• Problem description:
Find the line that contains "2. **Runbook:** See". Then set down that line and all the lines after it, to the end of the records, exactly and with nothing added.

• Given records:
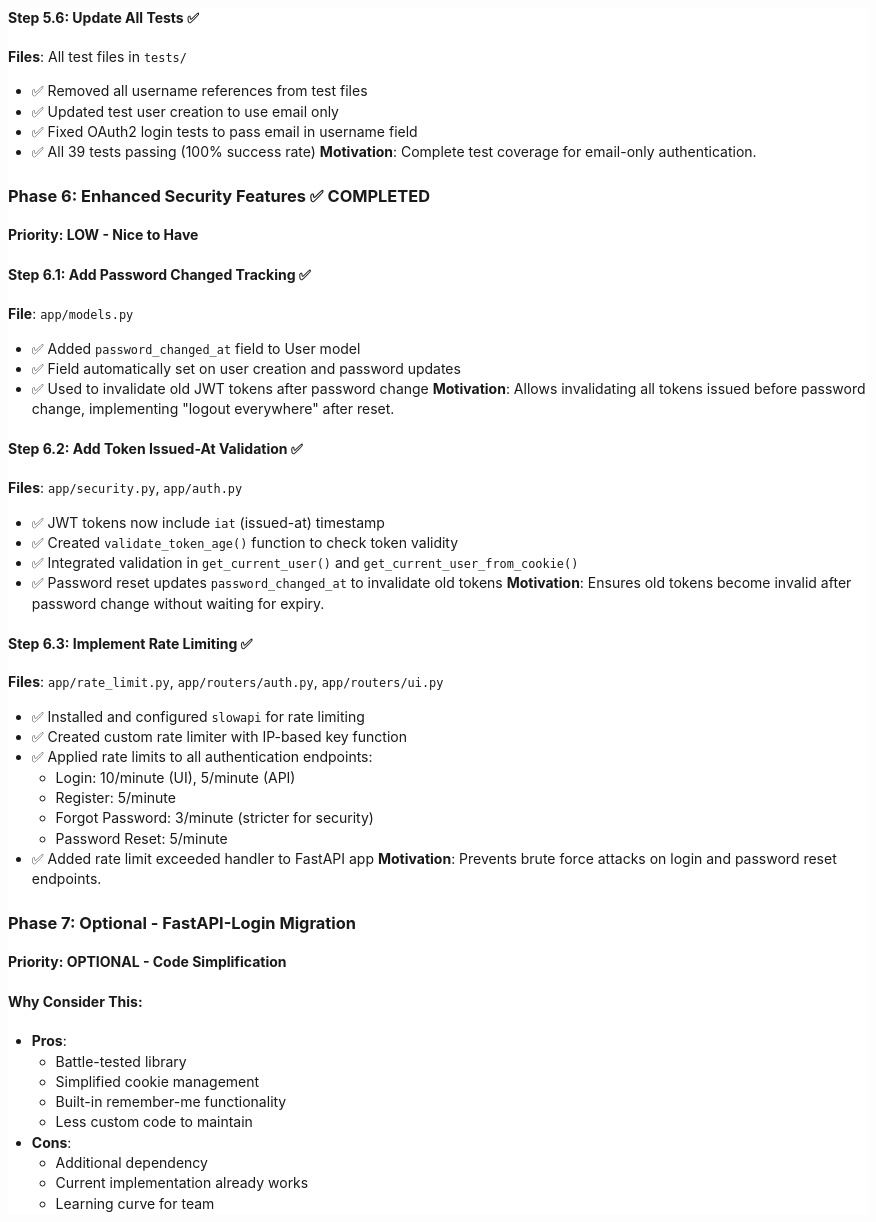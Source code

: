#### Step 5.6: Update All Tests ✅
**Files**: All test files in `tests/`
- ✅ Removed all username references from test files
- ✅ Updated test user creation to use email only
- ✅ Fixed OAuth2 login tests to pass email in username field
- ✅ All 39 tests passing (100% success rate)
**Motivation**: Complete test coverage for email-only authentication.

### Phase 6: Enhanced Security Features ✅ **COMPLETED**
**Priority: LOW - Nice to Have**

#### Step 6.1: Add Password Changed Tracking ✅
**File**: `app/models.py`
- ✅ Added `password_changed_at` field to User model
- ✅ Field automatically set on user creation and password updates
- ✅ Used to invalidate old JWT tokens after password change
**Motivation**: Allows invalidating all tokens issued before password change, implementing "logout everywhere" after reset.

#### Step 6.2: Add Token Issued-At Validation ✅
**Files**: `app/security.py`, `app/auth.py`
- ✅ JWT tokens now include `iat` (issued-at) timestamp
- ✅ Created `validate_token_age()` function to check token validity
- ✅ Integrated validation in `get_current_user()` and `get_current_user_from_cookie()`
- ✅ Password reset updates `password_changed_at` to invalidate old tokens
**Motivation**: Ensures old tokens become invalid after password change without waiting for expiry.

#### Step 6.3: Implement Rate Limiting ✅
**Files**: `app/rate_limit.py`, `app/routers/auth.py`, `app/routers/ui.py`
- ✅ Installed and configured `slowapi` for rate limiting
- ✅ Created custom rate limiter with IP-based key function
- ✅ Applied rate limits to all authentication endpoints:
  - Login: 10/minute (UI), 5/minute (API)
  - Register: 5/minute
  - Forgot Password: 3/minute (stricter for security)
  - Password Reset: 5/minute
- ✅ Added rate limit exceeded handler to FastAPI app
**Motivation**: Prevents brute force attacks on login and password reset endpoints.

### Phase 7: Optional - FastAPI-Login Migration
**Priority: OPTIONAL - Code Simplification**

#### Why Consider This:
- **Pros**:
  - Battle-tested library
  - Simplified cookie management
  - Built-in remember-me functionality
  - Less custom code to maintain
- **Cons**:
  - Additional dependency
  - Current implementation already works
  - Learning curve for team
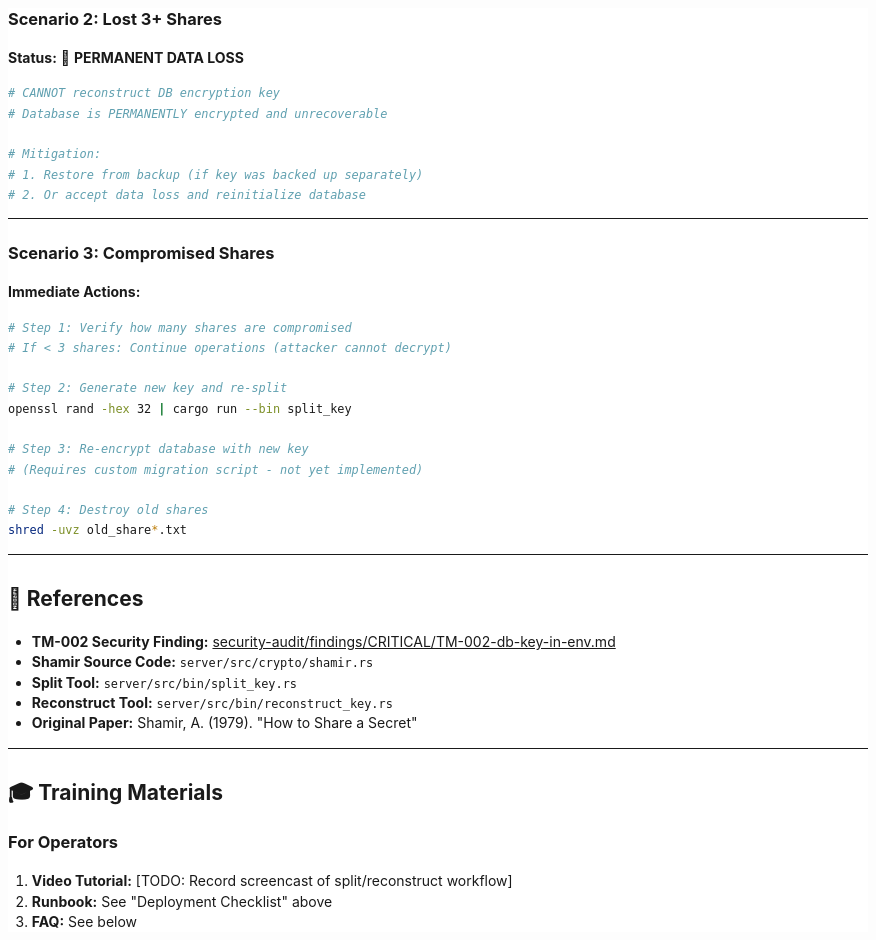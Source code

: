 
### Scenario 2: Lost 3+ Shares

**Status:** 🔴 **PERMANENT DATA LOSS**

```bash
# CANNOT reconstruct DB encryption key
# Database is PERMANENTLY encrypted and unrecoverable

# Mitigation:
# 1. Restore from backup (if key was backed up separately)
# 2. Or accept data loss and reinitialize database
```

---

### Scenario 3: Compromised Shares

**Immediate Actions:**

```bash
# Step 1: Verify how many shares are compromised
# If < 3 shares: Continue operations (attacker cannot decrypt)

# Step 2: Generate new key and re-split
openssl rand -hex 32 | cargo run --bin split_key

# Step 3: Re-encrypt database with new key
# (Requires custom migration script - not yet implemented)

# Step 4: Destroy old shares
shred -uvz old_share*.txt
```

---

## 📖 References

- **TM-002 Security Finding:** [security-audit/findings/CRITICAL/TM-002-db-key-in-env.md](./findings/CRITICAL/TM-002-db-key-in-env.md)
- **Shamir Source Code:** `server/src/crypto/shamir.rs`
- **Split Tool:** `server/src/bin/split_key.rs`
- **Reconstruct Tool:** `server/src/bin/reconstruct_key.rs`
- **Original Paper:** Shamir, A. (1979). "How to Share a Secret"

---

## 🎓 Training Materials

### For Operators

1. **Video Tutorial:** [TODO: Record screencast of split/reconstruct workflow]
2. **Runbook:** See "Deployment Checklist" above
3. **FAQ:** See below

• Your solution:
2. **Runbook:** See "Deployment Checklist" above
3. **FAQ:** See below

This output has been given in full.